De un tiempo para acá, como que se ha disparado el morbo puertorriqueño. Las notas rojas de los medios recogen incidentes cada vez más grotescos y siniestros. ¿Será esa proliferación de atrocidades un efecto secundario del huracán? ¿Será que la crisis de la deuda ha hecho estallar un volcán de pus social? ¿O será este brote de infamias otra simple expresión del salvajismo de la especie?

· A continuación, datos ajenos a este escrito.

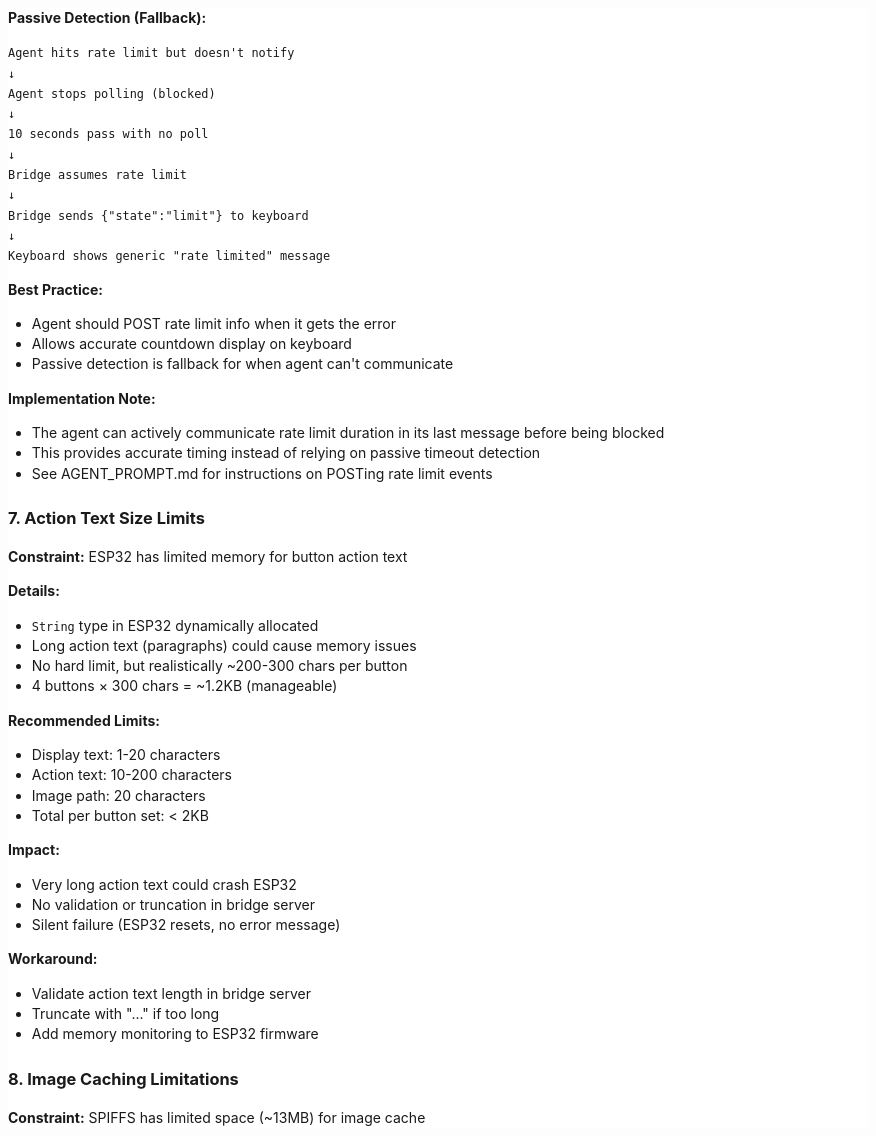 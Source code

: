 **Passive Detection (Fallback):**
```
Agent hits rate limit but doesn't notify
↓
Agent stops polling (blocked)
↓
10 seconds pass with no poll
↓
Bridge assumes rate limit
↓
Bridge sends {"state":"limit"} to keyboard
↓
Keyboard shows generic "rate limited" message
```

**Best Practice:**
- Agent should POST rate limit info when it gets the error
- Allows accurate countdown display on keyboard
- Passive detection is fallback for when agent can't communicate

**Implementation Note:**
- The agent can actively communicate rate limit duration in its last message before being blocked
- This provides accurate timing instead of relying on passive timeout detection
- See AGENT_PROMPT.md for instructions on POSTing rate limit events

### 7. Action Text Size Limits

**Constraint:** ESP32 has limited memory for button action text

**Details:**
- `String` type in ESP32 dynamically allocated
- Long action text (paragraphs) could cause memory issues
- No hard limit, but realistically ~200-300 chars per button
- 4 buttons × 300 chars = ~1.2KB (manageable)

**Recommended Limits:**
- Display text: 1-20 characters
- Action text: 10-200 characters
- Image path: 20 characters
- Total per button set: < 2KB

**Impact:**
- Very long action text could crash ESP32
- No validation or truncation in bridge server
- Silent failure (ESP32 resets, no error message)

**Workaround:**
- Validate action text length in bridge server
- Truncate with "..." if too long
- Add memory monitoring to ESP32 firmware

### 8. Image Caching Limitations

**Constraint:** SPIFFS has limited space (~13MB) for image cache
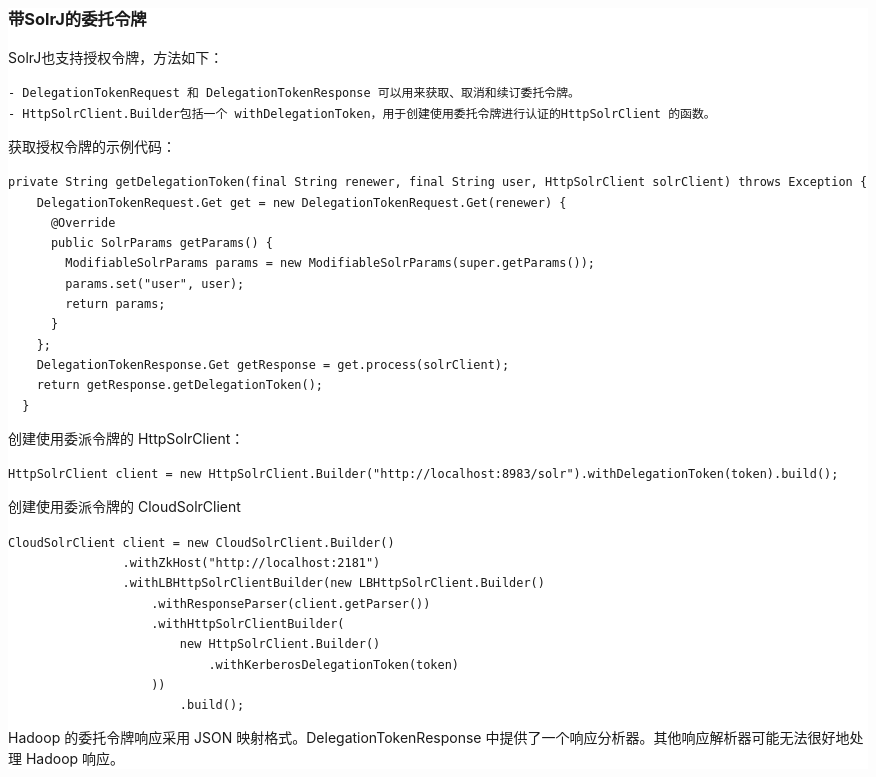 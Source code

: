 ### 带SolrJ的委托令牌

SolrJ也支持授权令牌，方法如下：  

    - DelegationTokenRequest 和 DelegationTokenResponse 可以用来获取、取消和续订委托令牌。
    - HttpSolrClient.Builder包括一个 withDelegationToken，用于创建使用委托令牌进行认证的HttpSolrClient 的函数。

获取授权令牌的示例代码：  
```
private String getDelegationToken(final String renewer, final String user, HttpSolrClient solrClient) throws Exception {
    DelegationTokenRequest.Get get = new DelegationTokenRequest.Get(renewer) {
      @Override
      public SolrParams getParams() {
        ModifiableSolrParams params = new ModifiableSolrParams(super.getParams());
        params.set("user", user);
        return params;
      }
    };
    DelegationTokenResponse.Get getResponse = get.process(solrClient);
    return getResponse.getDelegationToken();
  }
```
创建使用委派令牌的 HttpSolrClient：  
```
HttpSolrClient client = new HttpSolrClient.Builder("http://localhost:8983/solr").withDelegationToken(token).build();
```
创建使用委派令牌的 CloudSolrClient  
```
CloudSolrClient client = new CloudSolrClient.Builder()
                .withZkHost("http://localhost:2181")
                .withLBHttpSolrClientBuilder(new LBHttpSolrClient.Builder()
                    .withResponseParser(client.getParser())
                    .withHttpSolrClientBuilder(
                        new HttpSolrClient.Builder()
                            .withKerberosDelegationToken(token)
                    ))
                        .build();
```
Hadoop 的委托令牌响应采用 JSON 映射格式。DelegationTokenResponse 中提供了一个响应分析器。其他响应解析器可能无法很好地处理 Hadoop 响应。  
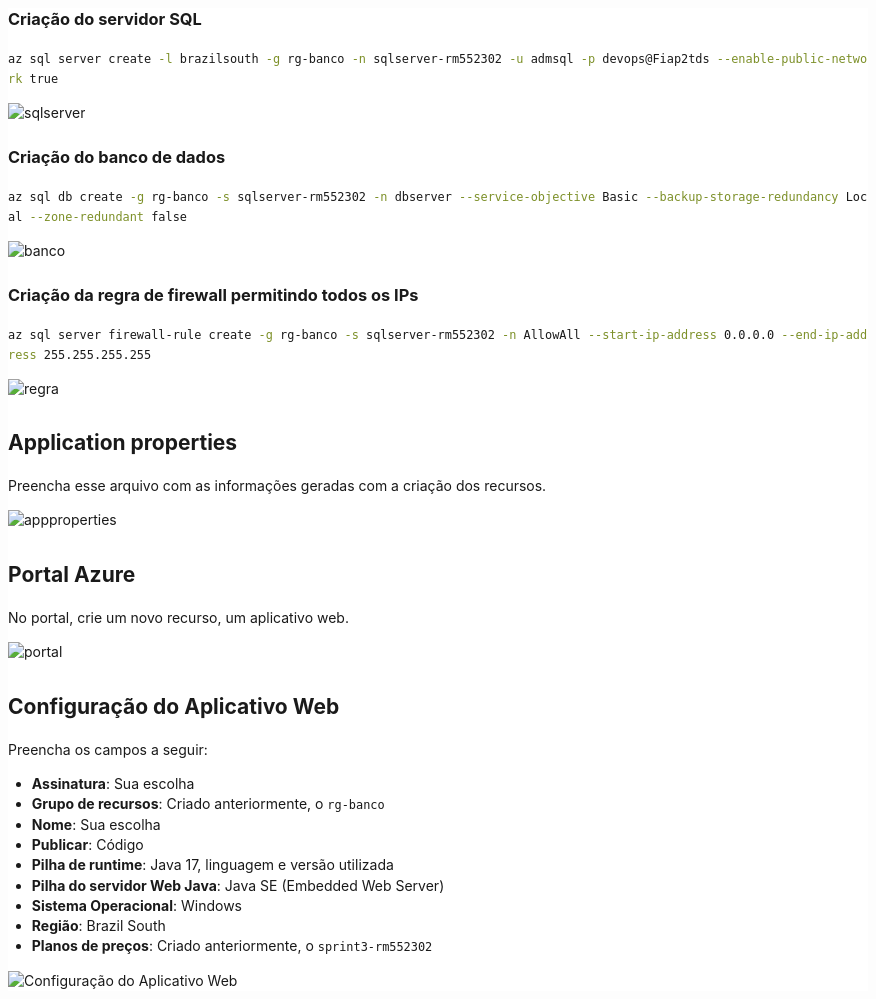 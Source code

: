 ### Criação do servidor SQL
```bash
az sql server create -l brazilsouth -g rg-banco -n sqlserver-rm552302 -u admsql -p devops@Fiap2tds --enable-public-network true
```
![sqlserver](https://drive.google.com/uc?export=view&id=1pqnw9WFM08U_j1FRKkbpkAyhGzgo4ytq)

### Criação do banco de dados
```bash
az sql db create -g rg-banco -s sqlserver-rm552302 -n dbserver --service-objective Basic --backup-storage-redundancy Local --zone-redundant false
```
![banco](https://drive.google.com/uc?export=view&id=1ksYprks7QdT-PZTsgHfXL15vS8pjzBiZ)

### Criação da regra de firewall permitindo todos os IPs
```bash
az sql server firewall-rule create -g rg-banco -s sqlserver-rm552302 -n AllowAll --start-ip-address 0.0.0.0 --end-ip-address 255.255.255.255
```
![regra](https://drive.google.com/uc?export=view&id=1iV3p-wckooqOV1VN-rBgkg8v2YWVOARd)

## Application properties

Preencha esse arquivo com as informações geradas com a criação dos recursos.

![appproperties](https://drive.google.com/uc?export=view&id=1GmHTst6HRYLrSjhtuL34YqUdIzXMBk0r)

## Portal Azure

No portal, crie um novo recurso, um aplicativo web.

![portal](https://drive.google.com/uc?export=view&id=1GBMtWfBgo9puhPCqY_Vx5VSwoJ9KNE2o)

## Configuração do Aplicativo Web

Preencha os campos a seguir:

- **Assinatura**: Sua escolha
- **Grupo de recursos**: Criado anteriormente, o `rg-banco`
- **Nome**: Sua escolha
- **Publicar**: Código
- **Pilha de runtime**: Java 17, linguagem e versão utilizada
- **Pilha do servidor Web Java**: Java SE (Embedded Web Server)
- **Sistema Operacional**: Windows
- **Região**: Brazil South
- **Planos de preços**: Criado anteriormente, o `sprint3-rm552302`

![Configuração do Aplicativo Web](https://drive.google.com/uc?export=view&id=1ptcYaOdeFuelJBopUUwL_WiedHew5myq)
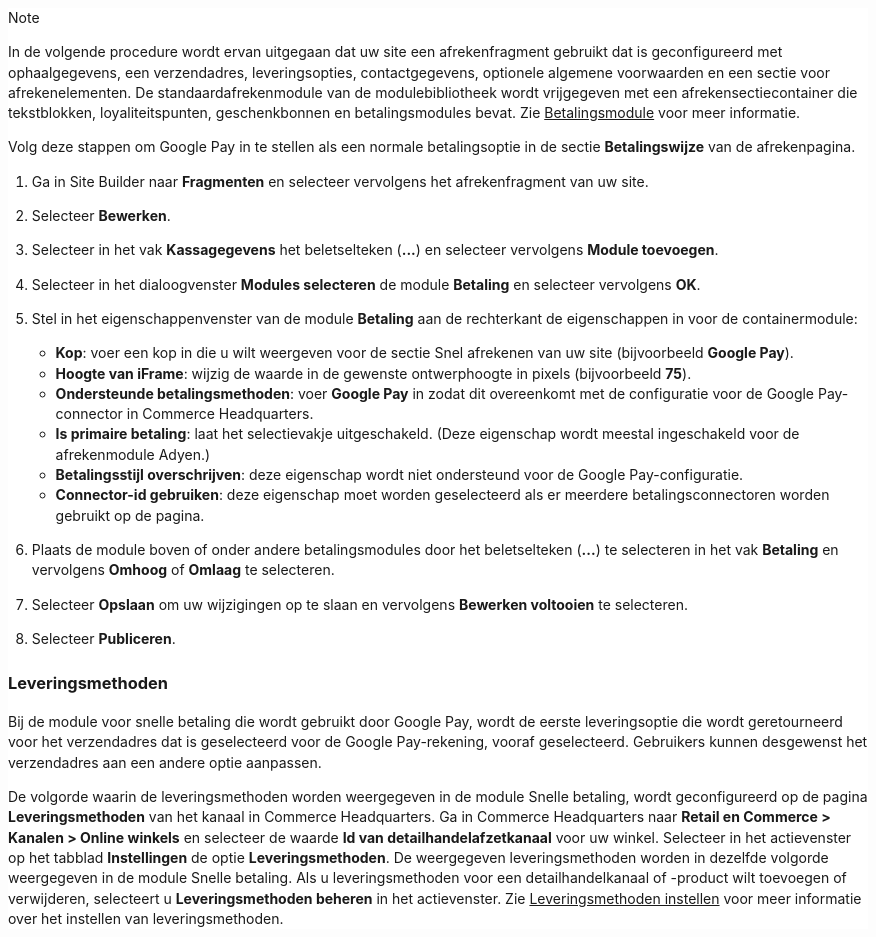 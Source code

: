 > [!NOTE]
> In de volgende procedure wordt ervan uitgegaan dat uw site een afrekenfragment gebruikt dat is geconfigureerd met ophaalgegevens, een verzendadres, leveringsopties, contactgegevens, optionele algemene voorwaarden en een sectie voor afrekenelementen. De standaardafrekenmodule van de modulebibliotheek wordt vrijgegeven met een afrekensectiecontainer die tekstblokken, loyaliteitspunten, geschenkbonnen en betalingsmodules bevat. Zie [Betalingsmodule](../payment-module.md) voor meer informatie.

Volg deze stappen om Google Pay in te stellen als een normale betalingsoptie in de sectie **Betalingswijze** van de afrekenpagina.

1. Ga in Site Builder naar **Fragmenten** en selecteer vervolgens het afrekenfragment van uw site.
1. Selecteer **Bewerken**.
1. Selecteer in het vak **Kassagegevens** het beletselteken (**...**) en selecteer vervolgens **Module toevoegen**.
1. Selecteer in het dialoogvenster **Modules selecteren** de module **Betaling** en selecteer vervolgens **OK**.
1. Stel in het eigenschappenvenster van de module **Betaling** aan de rechterkant de eigenschappen in voor de containermodule:

    - **Kop**: voer een kop in die u wilt weergeven voor de sectie Snel afrekenen van uw site (bijvoorbeeld **Google Pay**).
    - **Hoogte van iFrame**: wijzig de waarde in de gewenste ontwerphoogte in pixels (bijvoorbeeld **75**). 
    - **Ondersteunde betalingsmethoden**: voer **Google Pay** in zodat dit overeenkomt met de configuratie voor de Google Pay-connector in Commerce Headquarters.
    - **Is primaire betaling**: laat het selectievakje uitgeschakeld. (Deze eigenschap wordt meestal ingeschakeld voor de afrekenmodule Adyen.)
    - **Betalingsstijl overschrijven**: deze eigenschap wordt niet ondersteund voor de Google Pay-configuratie.
    - **Connector-id gebruiken**: deze eigenschap moet worden geselecteerd als er meerdere betalingsconnectoren worden gebruikt op de pagina.

1. Plaats de module boven of onder andere betalingsmodules door het beletselteken (**...**) te selecteren in het vak **Betaling** en vervolgens **Omhoog** of **Omlaag** te selecteren.
1. Selecteer **Opslaan** om uw wijzigingen op te slaan en vervolgens **Bewerken voltooien** te selecteren.
1. Selecteer **Publiceren**.

### <a name="modes-of-delivery"></a>Leveringsmethoden

Bij de module voor snelle betaling die wordt gebruikt door Google Pay, wordt de eerste leveringsoptie die wordt geretourneerd voor het verzendadres dat is geselecteerd voor de Google Pay-rekening, vooraf geselecteerd. Gebruikers kunnen desgewenst het verzendadres aan een andere optie aanpassen.

De volgorde waarin de leveringsmethoden worden weergegeven in de module Snelle betaling, wordt geconfigureerd op de pagina **Leveringsmethoden** van het kanaal in Commerce Headquarters. Ga in Commerce Headquarters naar **Retail en Commerce \> Kanalen \> Online winkels** en selecteer de waarde **Id van detailhandelafzetkanaal** voor uw winkel. Selecteer in het actievenster op het tabblad **Instellingen** de optie **Leveringsmethoden**. De weergegeven leveringsmethoden worden in dezelfde volgorde weergegeven in de module Snelle betaling. Als u leveringsmethoden voor een detailhandelkanaal of -product wilt toevoegen of verwijderen, selecteert u **Leveringsmethoden beheren** in het actievenster. Zie [Leveringsmethoden instellen](/dynamicsax-2012/appuser-itpro/set-up-modes-of-delivery) voor meer informatie over het instellen van leveringsmethoden.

A diario, desfilan ante nuestros ojos las escenas de un “reality show” de horror. Mujeres tiroteadas frente a sus hogares. Cadáveres achicharrados en baúles de automóviles. Parejas encañonadas a la salida de un cine. Invasiones domésticas por gangas encapuchadas. Tomas de rehenes en habitaciones de hoteles. Violaciones a mansalva en cualquier rincón. Sin olvidar la mala racha de “carjackings” y los atropellos descarados de peatones en las carreteras.

La erosionada noción de “ley y orden” ha dado paso a un ambiente de impunidad. A falta de policías, patrulla el maleante. A falta de estadísticas, se descuentan los delitos. A falta de investigaciones, se caen los cargos. La semana pasada, un agente emigrado a la Florida nos ofrecía por radio un consejo escalofriante: “Arranquen a comprarse un rifle superpotente y matricúlense en un club de tiro que no hay más na”.

Desconectado del drama ciudadano, el gobierno flota a la deriva en el espacio sideral. Estamos solos, convencidos de la inutilidad de las gestiones oficiales y atenidos a los escasos recursos del resuelve individual. De vez en cuando, un reportaje publicado en Estados Unidos destapa algún asunto embarazoso que desata el pánico gubernamental. Surgen amagos de ímpetu y aspavientos de indignación. Pero, al fin y al cabo, la inercia gana la partida y todo se queda igual.

El caos alcanza dimensiones absurdas. El ejemplo más concluyente es el escándalo del conteo de muertos durante el período posmariano. Escándalo solo superado por el del tapón fúnebre de Ciencias Forenses y sus furgones rebosantes de cuerpos descompuestos. Ya mismo aparecen los pobres patólogos importados a intentar organizar ese revolú macabrón. Ojo, señores, hay que evitar morirse en la casa, no vaya uno a recalar en una de esas morgues ambulantes empaquetado y congelado por la eternidad.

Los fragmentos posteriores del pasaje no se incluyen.